Croire qu'une vérité établie va le rester

Une autre cause fréquente de angles morts dans les entreprises est le parti pris historique, ou ce que les psychologues appellent un « biais d'ancrage » : l'hypothèse qu'une chose vraie dans le passé continuera d'être le cas à l'avenir. Une longue période de succès peut troubler l'analyse des cadres, influencer en mal leur prise de décision et les aveugler sur les nouveaux changements de paradigme ou sur des évolutions rapides du marché.

Lorsque le détaillant américain Target a ouvert son premier magasin au Canada en mars 2013, son service de gestion a supposé que la formule de son succès aux États-Unis pouvait être reproduite au Nord de la frontière. Au lieu de cela et à peine 22 mois plus tard, l'entreprise a annoncé qu'elle fermerait l'ensemble de ses 133 magasins canadiens et qu'elle licencierait 17.000 personnes. L'expérience américaine de Target s'est avérée un mauvais prédicteur de ce que l'on pouvait pronostiquer pour le marché canadien.

Remettre en cause certains tabous

Surmonter des préjugés historiques nécessite de questionner les tabous d'un secteur d'activité. Par exemple, si les créateurs de séries télévisées comme Game of Thrones, la série la plus piratée de l'histoire, arrêtaient leurs poursuites contre la violation du droit d'auteur, ils pourraient saisir une opportunité. Des publicités directement intégrées dans la série pourraient toucher cinq millions de téléspectateurs de plus (à savoir les téléspectateurs illégaux) et ainsi doubler leur audience.
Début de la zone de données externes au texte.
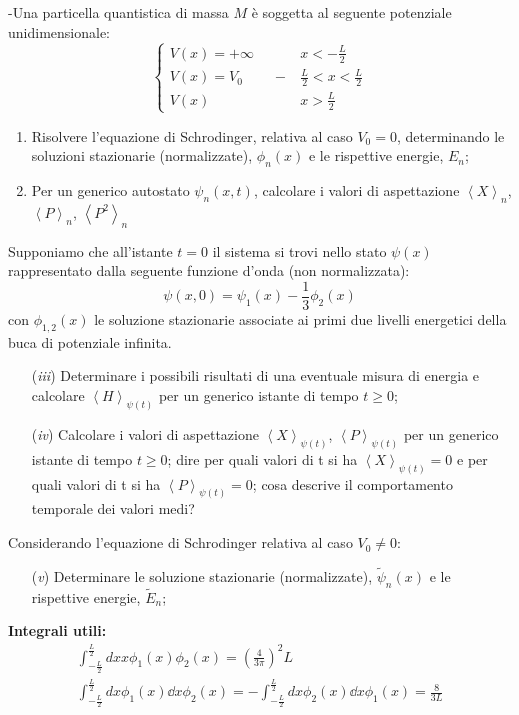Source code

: \documentclass[12pt,twoside,a4]{article}
\begin{document}
\begin{esercizio}
-Una particella quantistica di massa $M$ è soggetta al seguente potenziale unidimensionale:
\begin{equation*}
	\begin{cases}
		V(x)=+\infty &x<-\frac{L}{2}\\
		V(x)=V_0 \hspace{25pt} -&\frac{L}{2}<x<\frac{L}{2}\\
		V(x) &x>\frac{L}{2}
	\end{cases}
\end{equation*}
\begin{enumerate}[label=(\textit{\roman*})]
	\item Risolvere l'equazione di Schrodinger, relativa al caso $V_0=0$, determinando le soluzioni stazionarie (normalizzate), $\phi_n(x)$ e le rispettive energie, $E_n$;
	\item Per un generico autostato $\psi_n(x,t)$, calcolare i valori di aspettazione $\left< X\right>_n$, $\left< P\right>_n$, $\left< P^2\right>_n$
\end{enumerate}
Supponiamo che all'istante $t=0$ il sistema si trovi nello stato $\psi(x)$ rappresentato dalla seguente funzione d'onda (non normalizzata):
\begin{equation*}
	\psi(x,0)=\psi_1(x) - \frac{1}{3} \phi_2(x)
\end{equation*}
con $\phi_{1,2}(x)$ le soluzione stazionarie associate ai primi due livelli energetici della buca di potenziale infinita.
\begin{enumerate}[label=(\textit{\roman*})]
	\item[(\textit{iii})] Determinare i possibili risultati di una eventuale misura di energia e calcolare $\left< H \right>_{\psi(t)}$ per un generico istante di tempo $t \geq 0$;
	\item[(\textit{iv})] Calcolare i valori di aspettazione $\left< X \right>_{\psi(t)}$, $\left< P \right>_{\psi(t)}$ per un generico istante di tempo $t \geq 0$; dire per quali valori di t si ha $\left< X \right>_{\psi(t)}=0$ e per quali valori di t si ha $\left< P \right>_{\psi(t)}=0$; cosa descrive il comportamento temporale dei valori medi?
\end{enumerate}
Considerando l'equazione di Schrodinger relativa al caso $V_0 \neq 0$:
\begin{enumerate}[label=(\textit{\roman*})]
	\item[(\textit{v})] Determinare le soluzione stazionarie (normalizzate), $\tilde \psi_n(x)$ e le rispettive energie, $\tilde E_n$;
\end{enumerate}
\textbf{Integrali utili:}
\begin{gather}
	\int_{-\frac{L}{2}}^{\frac{L}{2}}dx x \phi_1(x) \phi_2(x)= \left( \frac{4}{3 \pi} \right)^2L\\
	\int_{-\frac{L}{2}}^{\frac{L}{2}}dx \phi_1(x) \dd{}{x}\phi_2(x)= -\int_{-\frac{L}{2}}^{\frac{L}{2}}dx \phi_2(x) \dd{}{x}\phi_1(x)= \frac{8}{3L}\end{gather}
\end{esercizio}
\end{document}

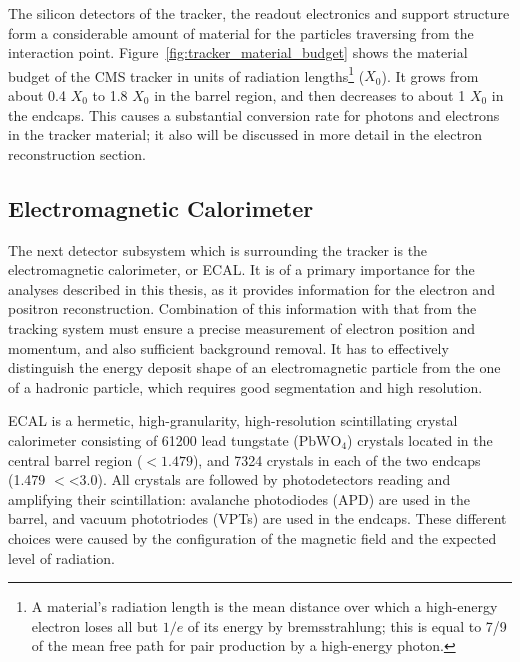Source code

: The silicon detectors of the tracker, the readout electronics and support structure form a considerable amount of
material for the particles traversing from the interaction point. Figure~\ref{fig:tracker_material_budget}
\autocite{CMS} shows the material budget of the CMS tracker in units of radiation lengths\footnote{A material's
radiation length is the mean distance over which a high-energy electron loses all but $1/e$ of its energy by
bremsstrahlung; this is equal to \num{7/9} of the mean free path for pair production by a high-energy photon.} ($X_0$).
It grows from about \num{0.4} $X_0$ to \num{1.8} $X_0$ in the barrel region, and then decreases to about \num{1} $X_0$
in the endcaps. This causes a substantial conversion rate for photons and electrons in the tracker material; it also
will be discussed in more detail in the electron reconstruction section.


\subsection{Electromagnetic Calorimeter}
The next detector subsystem which is surrounding the tracker is the electromagnetic calorimeter, or ECAL. It is of a
primary importance for the analyses described in this thesis, as it provides information for the electron and positron
reconstruction. Combination of this information with that from the tracking system must ensure a precise measurement of
electron position and momentum, and also sufficient background removal. It has to effectively distinguish the energy
deposit shape of an electromagnetic particle from the one of a hadronic particle, which requires good segmentation and
high resolution.

ECAL is a hermetic, high-granularity, high-resolution scintillating crystal calorimeter consisting of \num{61200} lead
tungstate ($\textrm{PbWO}_4$) crystals located in the central barrel region (\abs\eta $<1.479$), and \num{7324} crystals
in each of the two endcaps (\num{1.479} $<$\abs\eta\num{<3.0}). All crystals are followed by photodetectors reading and
amplifying their scintillation: avalanche photodiodes (APD) are used in the barrel, and vacuum phototriodes (VPTs) are
used in the endcaps. These different choices were caused by the configuration of the magnetic field and the expected
level of radiation.

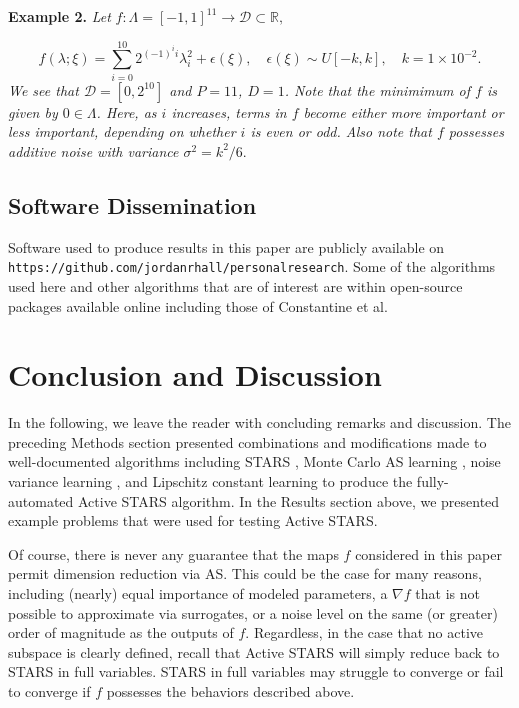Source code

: \documentclass{amsart}
\newcommand{\D}{\mathcal{D}}
\newcommand{\R}{\mathbb{R}}
\begin{document}
\noindent \textbf{Example 2.} \textit{Let} $f: \Lambda=[-1,1]^{11} \to \D \subset \R,$  

$$f(\lambda; \xi)=\sum_{i=0}^{10} 2^{(-1)^i i}\lambda_i^2+\epsilon(\xi), \quad \epsilon(\xi) \sim U[-k,k], \quad k=1 \times 10^{-2}.$$ \textit{We see that $\mathcal{D}=[0,2^{10}]$ and $P=11$, $D=1$. Note that the minimimum of $f$ is given by $0 \in \Lambda$. Here, as $i$ increases, terms in $f$ become either more important or less important, depending on whether $i$ is even or odd. Also note that $f$ possesses additive noise with variance $\sigma^2=k^2/6.$}












\subsection{Software Dissemination}

Software used to produce results in this paper are publicly available on \texttt{https://github.com/jordanrhall/personalresearch}. Some of the algorithms used here and other algorithms that are of interest are within open-source packages available online including those of Constantine et al.


\section{Conclusion and Discussion}

In the following, we leave the reader with concluding remarks and discussion. The preceding Methods section presented combinations and modifications made to well-documented algorithms including STARS \cite{CW}, Monte Carlo AS learning \cite{ConstantineMC}, noise variance learning \cite{MW}, and Lipschitz constant learning \cite{Calliess} to produce the fully-automated Active STARS algorithm. In the Results section above, we presented example problems that were used for testing Active STARS.

Of course, there is never any guarantee that the maps $f$ considered in this paper permit dimension reduction via AS. This could be the case for many reasons, including (nearly) equal importance of modeled parameters, a $\nabla f$ that is not possible to approximate via surrogates, or a noise level on the same (or greater) order of magnitude as the outputs of $f$. Regardless, in the case that no active subspace is clearly defined, recall that Active STARS will simply reduce back to STARS in full variables. STARS in full variables may struggle to converge or fail to converge if $f$ possesses the behaviors described above.
\end{document}
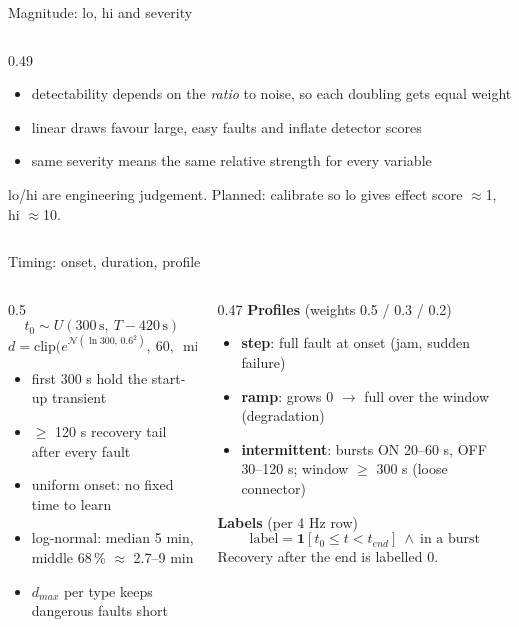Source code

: \documentclass[aspectratio=169,11pt]{beamer}
\newcommand{\aside}[1]{{\color{muted}\small #1}}
\begin{document}
\begin{frame}{Magnitude: lo, hi and severity}
\begin{columns}[T]
\begin{column}{0.49\textwidth}
      \begin{itemize}\footnotesize
        \item detectability depends on the \emph{ratio} to noise, so each doubling gets equal weight
        \item linear draws favour large, easy faults and inflate detector scores
        \item same severity means the same relative strength for every variable
      \end{itemize}
      {\color{muted}\scriptsize lo/hi are engineering judgement. Planned: calibrate so lo gives effect score $\approx$1, hi $\approx$10.}
    \end{column}
  \end{columns}
\end{frame}

\begin{frame}{Timing: onset, duration, profile}
  \begin{columns}[T]
    \begin{column}{0.5\textwidth}
      \[ t_0 \sim U(300\,\mathrm{s},\ T - 420\,\mathrm{s}) \]
      \[ d = \mathrm{clip}\big(e^{\mathcal N(\ln 300,\,0.6^2)},\ 60,\ \min(d_{max}, T-120-t_0)\big) \]
      \small
      \begin{itemize}
        \item first 300 s hold the start-up transient
        \item $\geq$ 120 s recovery tail after every fault
        \item uniform onset: no fixed time to learn
        \item log-normal: median 5 min, middle 68\,\% $\approx$ 2.7--9 min
        \item $d_{max}$ per type keeps dangerous faults short
      \end{itemize}
    \end{column}
    \begin{column}{0.47\textwidth}
      \textbf{Profiles} \aside{(weights 0.5 / 0.3 / 0.2)}
      \begin{itemize}\small\setlength\itemsep{0.4em}
        \item \textbf{step}: full fault at onset (jam, sudden failure)
        \item \textbf{ramp}: grows 0 $\rightarrow$ full over the window (degradation)
        \item \textbf{intermittent}: bursts ON 20--60 s, OFF 30--120 s; window $\geq$ 300 s (loose connector)
      \end{itemize}
      \vspace{0.4em}
      \textbf{Labels} (per 4 Hz row)
      \[ \mathrm{label} = \mathbf 1[t_0 \le t < t_{end}] \ \wedge\ \text{in a burst} \]
      \aside{Recovery after the end is labelled 0.}
    \end{column}
  \end{columns}
\end{frame}
\end{document}
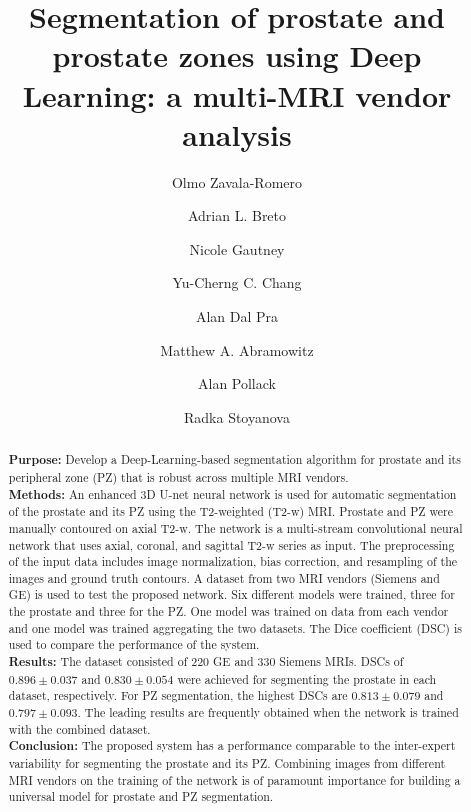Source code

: \documentclass[num-refs]{wiley-article}
\title{ Segmentation of prostate and prostate zones using Deep Learning: a multi-MRI vendor analysis}
\author[1]{Olmo Zavala-Romero}
\author[1]{Adrian L. Breto }
\author[1]{Nicole Gautney}
\author[2]{Yu-Cherng C. Chang}
\author[1]{Alan Dal Pra}
\author[1]{Matthew A. Abramowitz}
\author[1]{Alan Pollack}
\author[1]{Radka Stoyanova}
\affil[1]{Department of Radiation Oncology, University of Miami Miller School of Medicine,
                Miami, FL, 33136, USA}
\affil[2]{University of Miami Miller School of Medicine,
                Miami, FL, 33136, USA}
\begin{document}
\maketitle

\begin{abstract} %
\textbf{Purpose:} Develop a Deep-Learning-based segmentation algorithm for prostate and its peripheral zone (PZ) that is robust across multiple MRI vendors. \\
\textbf{Methods:} An enhanced 3D U-net neural network is used for automatic segmentation of the prostate and its PZ using the T2-weighted (T2-w) MRI. Prostate and PZ were manually contoured on axial T2-w. The network is a multi-stream convolutional neural network that uses axial, coronal, and sagittal T2-w series as input. The preprocessing of the input data includes image normalization, bias correction, and resampling of the images and ground truth contours. A dataset from two MRI vendors (Siemens and GE) is used to test the proposed network. Six different models were trained, three for the prostate and three for the PZ. One model was trained on  data from each vendor and one model was trained aggregating the two datasets. The Dice coefficient (DSC) is used to compare the performance of the system. \\
\textbf{Results:} The dataset consisted of 220 GE and 330 Siemens MRIs. DSCs of $0.896 \pm 0.037$ and  $0.830 \pm 0.054$ were achieved for segmenting the prostate in each dataset, respectively. For PZ segmentation, the highest DSCs are $0.813 \pm 0.079$ and $0.797 \pm 0.093$. The leading results are frequently obtained when the network is trained with the combined dataset. \\
\textbf{Conclusion:} The proposed system has a performance comparable to the inter-expert variability for segmenting the prostate and its PZ. Combining images from different MRI vendors on the training of the network is of paramount importance for building a universal model for prostate and PZ segmentation. 
\end{abstract}




\end{document}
Le secteur de la télévision n'est pas le seul à ne pas faire son autocritique, ni réviser ses modèles traditionnels, ses méthodes et son mode de fonctionnement. Le secteur postal, par exemple, pourrait tirer les leçons des compagnies aériennes, ferroviaires, des agences de voyage, ou d'hôtellerie, qui augmentent toutes les leurs tarifs pendant les périodes de forte demande. L'hypothèse que le prix de l'envoi d'une lettre ou d'un paquet doit rester constant tout au long de l'année est sur le point d'être remise en question.

S'ouvrir sur l'extérieur

Se prémunir contre les angles morts demande une réflexion approfondie, mais les dirigeants et les conseils d'administration peuvent mettre en place des processus préventifs contre ces angles morts. Tout d'abord, les entreprises doivent diversifier leur vivier de talents. Les directeurs doivent s'assurer d'avoir accès à des personnes qui ont un mode de réflexion différent du leur. Les iconoclastes et les experts extérieurs doivent être invités à partager leurs points de vue. Au moins 20% du conseil d'administration de l'entreprise doit se composer de personnes extérieures à son secteur d'activité. Il faut rechercher et solliciter les opinions d'autres générations et d'autres parties du monde.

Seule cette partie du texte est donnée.